• Work task:
Copy all the data exactly, except the pictures.
### Information provided ###
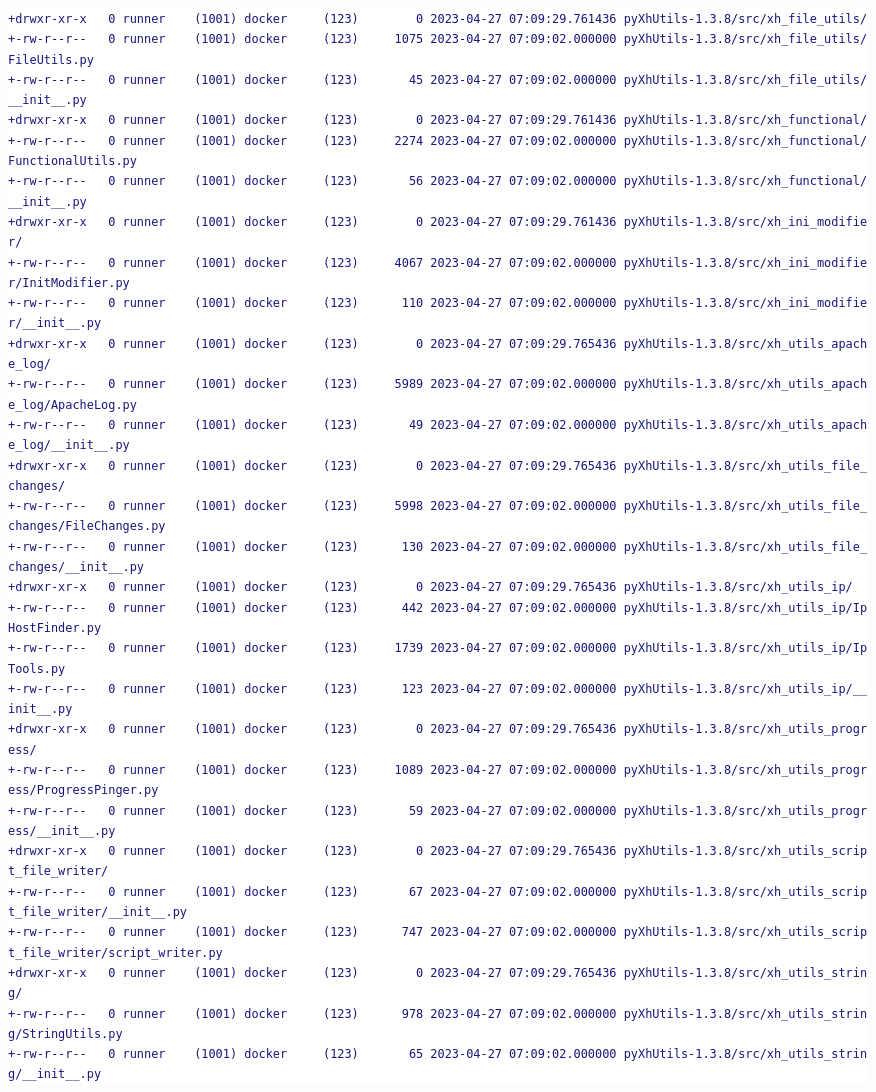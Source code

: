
 ```diff
+drwxr-xr-x   0 runner    (1001) docker     (123)        0 2023-04-27 07:09:29.761436 pyXhUtils-1.3.8/src/xh_file_utils/
+-rw-r--r--   0 runner    (1001) docker     (123)     1075 2023-04-27 07:09:02.000000 pyXhUtils-1.3.8/src/xh_file_utils/FileUtils.py
+-rw-r--r--   0 runner    (1001) docker     (123)       45 2023-04-27 07:09:02.000000 pyXhUtils-1.3.8/src/xh_file_utils/__init__.py
+drwxr-xr-x   0 runner    (1001) docker     (123)        0 2023-04-27 07:09:29.761436 pyXhUtils-1.3.8/src/xh_functional/
+-rw-r--r--   0 runner    (1001) docker     (123)     2274 2023-04-27 07:09:02.000000 pyXhUtils-1.3.8/src/xh_functional/FunctionalUtils.py
+-rw-r--r--   0 runner    (1001) docker     (123)       56 2023-04-27 07:09:02.000000 pyXhUtils-1.3.8/src/xh_functional/__init__.py
+drwxr-xr-x   0 runner    (1001) docker     (123)        0 2023-04-27 07:09:29.761436 pyXhUtils-1.3.8/src/xh_ini_modifier/
+-rw-r--r--   0 runner    (1001) docker     (123)     4067 2023-04-27 07:09:02.000000 pyXhUtils-1.3.8/src/xh_ini_modifier/InitModifier.py
+-rw-r--r--   0 runner    (1001) docker     (123)      110 2023-04-27 07:09:02.000000 pyXhUtils-1.3.8/src/xh_ini_modifier/__init__.py
+drwxr-xr-x   0 runner    (1001) docker     (123)        0 2023-04-27 07:09:29.765436 pyXhUtils-1.3.8/src/xh_utils_apache_log/
+-rw-r--r--   0 runner    (1001) docker     (123)     5989 2023-04-27 07:09:02.000000 pyXhUtils-1.3.8/src/xh_utils_apache_log/ApacheLog.py
+-rw-r--r--   0 runner    (1001) docker     (123)       49 2023-04-27 07:09:02.000000 pyXhUtils-1.3.8/src/xh_utils_apache_log/__init__.py
+drwxr-xr-x   0 runner    (1001) docker     (123)        0 2023-04-27 07:09:29.765436 pyXhUtils-1.3.8/src/xh_utils_file_changes/
+-rw-r--r--   0 runner    (1001) docker     (123)     5998 2023-04-27 07:09:02.000000 pyXhUtils-1.3.8/src/xh_utils_file_changes/FileChanges.py
+-rw-r--r--   0 runner    (1001) docker     (123)      130 2023-04-27 07:09:02.000000 pyXhUtils-1.3.8/src/xh_utils_file_changes/__init__.py
+drwxr-xr-x   0 runner    (1001) docker     (123)        0 2023-04-27 07:09:29.765436 pyXhUtils-1.3.8/src/xh_utils_ip/
+-rw-r--r--   0 runner    (1001) docker     (123)      442 2023-04-27 07:09:02.000000 pyXhUtils-1.3.8/src/xh_utils_ip/IpHostFinder.py
+-rw-r--r--   0 runner    (1001) docker     (123)     1739 2023-04-27 07:09:02.000000 pyXhUtils-1.3.8/src/xh_utils_ip/IpTools.py
+-rw-r--r--   0 runner    (1001) docker     (123)      123 2023-04-27 07:09:02.000000 pyXhUtils-1.3.8/src/xh_utils_ip/__init__.py
+drwxr-xr-x   0 runner    (1001) docker     (123)        0 2023-04-27 07:09:29.765436 pyXhUtils-1.3.8/src/xh_utils_progress/
+-rw-r--r--   0 runner    (1001) docker     (123)     1089 2023-04-27 07:09:02.000000 pyXhUtils-1.3.8/src/xh_utils_progress/ProgressPinger.py
+-rw-r--r--   0 runner    (1001) docker     (123)       59 2023-04-27 07:09:02.000000 pyXhUtils-1.3.8/src/xh_utils_progress/__init__.py
+drwxr-xr-x   0 runner    (1001) docker     (123)        0 2023-04-27 07:09:29.765436 pyXhUtils-1.3.8/src/xh_utils_script_file_writer/
+-rw-r--r--   0 runner    (1001) docker     (123)       67 2023-04-27 07:09:02.000000 pyXhUtils-1.3.8/src/xh_utils_script_file_writer/__init__.py
+-rw-r--r--   0 runner    (1001) docker     (123)      747 2023-04-27 07:09:02.000000 pyXhUtils-1.3.8/src/xh_utils_script_file_writer/script_writer.py
+drwxr-xr-x   0 runner    (1001) docker     (123)        0 2023-04-27 07:09:29.765436 pyXhUtils-1.3.8/src/xh_utils_string/
+-rw-r--r--   0 runner    (1001) docker     (123)      978 2023-04-27 07:09:02.000000 pyXhUtils-1.3.8/src/xh_utils_string/StringUtils.py
+-rw-r--r--   0 runner    (1001) docker     (123)       65 2023-04-27 07:09:02.000000 pyXhUtils-1.3.8/src/xh_utils_string/__init__.py
```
###
• Solution to the problem:
Source code

:
 ```diff
+drwxr-xr-x   0 runner    (1001) docker     (123)        0 2023-04-27 07:09:29.761436 pyXhUtils-1.3.8/src/xh_file_utils/
+-rw-r--r--   0 runner    (1001) docker     (123)     1075 2023-04-27 07:09:02.000000 pyXhUtils-1.3.8/src/xh_file_utils/FileUtils.py
+-rw-r--r--   0 runner    (1001) docker     (123)       45 2023-04-27 07:09:02.000000 pyXhUtils-1.3.8/src/xh_file_utils/__init__.py
+drwxr-xr-x   0 runner    (1001) docker     (123)        0 2023-04-27 07:09:29.761436 pyXhUtils-1.3.8/src/xh_functional/
+-rw-r--r--   0 runner    (1001) docker     (123)     2274 2023-04-27 07:09:02.000000 pyXhUtils-1.3.8/src/xh_functional/FunctionalUtils.py
+-rw-r--r--   0 runner    (1001) docker     (123)       56 2023-04-27 07:09:02.000000 pyXhUtils-1.3.8/src/xh_functional/__init__.py
+drwxr-xr-x   0 runner    (1001) docker     (123)        0 2023-04-27 07:09:29.761436 pyXhUtils-1.3.8/src/xh_ini_modifier/
+-rw-r--r--   0 runner    (1001) docker     (123)     4067 2023-04-27 07:09:02.000000 pyXhUtils-1.3.8/src/xh_ini_modifier/InitModifier.py
+-rw-r--r--   0 runner    (1001) docker     (123)      110 2023-04-27 07:09:02.000000 pyXhUtils-1.3.8/src/xh_ini_modifier/__init__.py
+drwxr-xr-x   0 runner    (1001) docker     (123)        0 2023-04-27 07:09:29.765436 pyXhUtils-1.3.8/src/xh_utils_apache_log/
+-rw-r--r--   0 runner    (1001) docker     (123)     5989 2023-04-27 07:09:02.000000 pyXhUtils-1.3.8/src/xh_utils_apache_log/ApacheLog.py
+-rw-r--r--   0 runner    (1001) docker     (123)       49 2023-04-27 07:09:02.000000 pyXhUtils-1.3.8/src/xh_utils_apache_log/__init__.py
+drwxr-xr-x   0 runner    (1001) docker     (123)        0 2023-04-27 07:09:29.765436 pyXhUtils-1.3.8/src/xh_utils_file_changes/
+-rw-r--r--   0 runner    (1001) docker     (123)     5998 2023-04-27 07:09:02.000000 pyXhUtils-1.3.8/src/xh_utils_file_changes/FileChanges.py
+-rw-r--r--   0 runner    (1001) docker     (123)      130 2023-04-27 07:09:02.000000 pyXhUtils-1.3.8/src/xh_utils_file_changes/__init__.py
+drwxr-xr-x   0 runner    (1001) docker     (123)        0 2023-04-27 07:09:29.765436 pyXhUtils-1.3.8/src/xh_utils_ip/
+-rw-r--r--   0 runner    (1001) docker     (123)      442 2023-04-27 07:09:02.000000 pyXhUtils-1.3.8/src/xh_utils_ip/IpHostFinder.py
+-rw-r--r--   0 runner    (1001) docker     (123)     1739 2023-04-27 07:09:02.000000 pyXhUtils-1.3.8/src/xh_utils_ip/IpTools.py
+-rw-r--r--   0 runner    (1001) docker     (123)      123 2023-04-27 07:09:02.000000 pyXhUtils-1.3.8/src/xh_utils_ip/__init__.py
+drwxr-xr-x   0 runner    (1001) docker     (123)        0 2023-04-27 07:09:29.765436 pyXhUtils-1.3.8/src/xh_utils_progress/
+-rw-r--r--   0 runner    (1001) docker     (123)     1089 2023-04-27 07:09:02.000000 pyXhUtils-1.3.8/src/xh_utils_progress/ProgressPinger.py
+-rw-r--r--   0 runner    (1001) docker     (123)       59 2023-04-27 07:09:02.000000 pyXhUtils-1.3.8/src/xh_utils_progress/__init__.py
+drwxr-xr-x   0 runner    (1001) docker     (123)        0 2023-04-27 07:09:29.765436 pyXhUtils-1.3.8/src/xh_utils_script_file_writer/
+-rw-r--r--   0 runner    (1001) docker     (123)       67 2023-04-27 07:09:02.000000 pyXhUtils-1.3.8/src/xh_utils_script_file_writer/__init__.py
+-rw-r--r--   0 runner    (1001) docker     (123)      747 2023-04-27 07:09:02.000000 pyXhUtils-1.3.8/src/xh_utils_script_file_writer/script_writer.py
+drwxr-xr-x   0 runner    (1001) docker     (123)        0 2023-04-27 07:09:29.765436 pyXhUtils-1.3.8/src/xh_utils_string/
+-rw-r--r--   0 runner    (1001) docker     (123)      978 2023-04-27 07:09:02.000000 pyXhUtils-1.3.8/src/xh_utils_string/StringUtils.py
+-rw-r--r--   0 runner    (1001) docker     (123)       65 2023-04-27 07:09:02.000000 pyXhUtils-1.3.8/src/xh_utils_string/__init__.py
```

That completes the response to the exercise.